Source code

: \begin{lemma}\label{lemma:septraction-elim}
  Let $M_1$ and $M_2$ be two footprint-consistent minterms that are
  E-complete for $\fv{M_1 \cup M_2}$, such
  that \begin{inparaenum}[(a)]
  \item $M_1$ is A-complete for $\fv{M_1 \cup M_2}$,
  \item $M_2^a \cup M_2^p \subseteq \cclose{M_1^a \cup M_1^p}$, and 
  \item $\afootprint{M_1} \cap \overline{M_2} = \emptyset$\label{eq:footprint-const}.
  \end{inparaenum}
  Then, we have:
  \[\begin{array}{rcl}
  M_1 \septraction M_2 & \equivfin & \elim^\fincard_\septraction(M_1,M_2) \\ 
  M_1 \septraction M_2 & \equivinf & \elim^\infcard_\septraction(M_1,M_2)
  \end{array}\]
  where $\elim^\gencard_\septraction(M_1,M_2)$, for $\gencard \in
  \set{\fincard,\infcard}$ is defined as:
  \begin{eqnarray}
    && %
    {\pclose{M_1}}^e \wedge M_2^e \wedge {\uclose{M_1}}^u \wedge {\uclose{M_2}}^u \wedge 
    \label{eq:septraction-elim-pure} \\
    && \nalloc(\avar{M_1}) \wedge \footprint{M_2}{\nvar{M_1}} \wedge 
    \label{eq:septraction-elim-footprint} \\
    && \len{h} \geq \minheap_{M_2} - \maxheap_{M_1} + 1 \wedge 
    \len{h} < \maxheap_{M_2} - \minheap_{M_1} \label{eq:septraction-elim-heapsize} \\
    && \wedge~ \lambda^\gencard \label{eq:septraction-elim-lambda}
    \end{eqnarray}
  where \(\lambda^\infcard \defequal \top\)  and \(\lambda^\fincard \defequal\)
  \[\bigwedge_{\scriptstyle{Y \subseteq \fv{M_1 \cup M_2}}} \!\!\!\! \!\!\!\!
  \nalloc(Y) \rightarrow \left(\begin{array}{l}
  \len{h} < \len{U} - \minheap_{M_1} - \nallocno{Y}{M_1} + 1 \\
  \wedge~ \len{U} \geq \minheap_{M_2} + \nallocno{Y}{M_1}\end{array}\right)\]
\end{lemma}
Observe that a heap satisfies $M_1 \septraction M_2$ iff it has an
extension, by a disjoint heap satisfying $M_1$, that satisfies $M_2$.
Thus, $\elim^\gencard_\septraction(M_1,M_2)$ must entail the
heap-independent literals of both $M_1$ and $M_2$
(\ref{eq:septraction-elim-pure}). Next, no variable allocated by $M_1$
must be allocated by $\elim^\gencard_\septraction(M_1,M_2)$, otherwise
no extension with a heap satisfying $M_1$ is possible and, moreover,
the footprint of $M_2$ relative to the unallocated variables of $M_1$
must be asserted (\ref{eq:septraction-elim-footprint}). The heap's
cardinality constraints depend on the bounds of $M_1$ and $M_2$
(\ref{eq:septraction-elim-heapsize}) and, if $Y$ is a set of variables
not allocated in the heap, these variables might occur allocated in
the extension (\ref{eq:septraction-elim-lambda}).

▬▬▬▬▬▬

▸ WHAT TO WORK ON
Within the listing above, filter for lines holding the string "begin" and copy each one.

▸ WORKED SOLUTION
: \begin{lemma}\label{lemma:septraction-elim}
  that \begin{inparaenum}[(a)]
  \[\begin{array}{rcl}
  \begin{eqnarray}
  \nalloc(Y) \rightarrow \left(\begin{array}{l}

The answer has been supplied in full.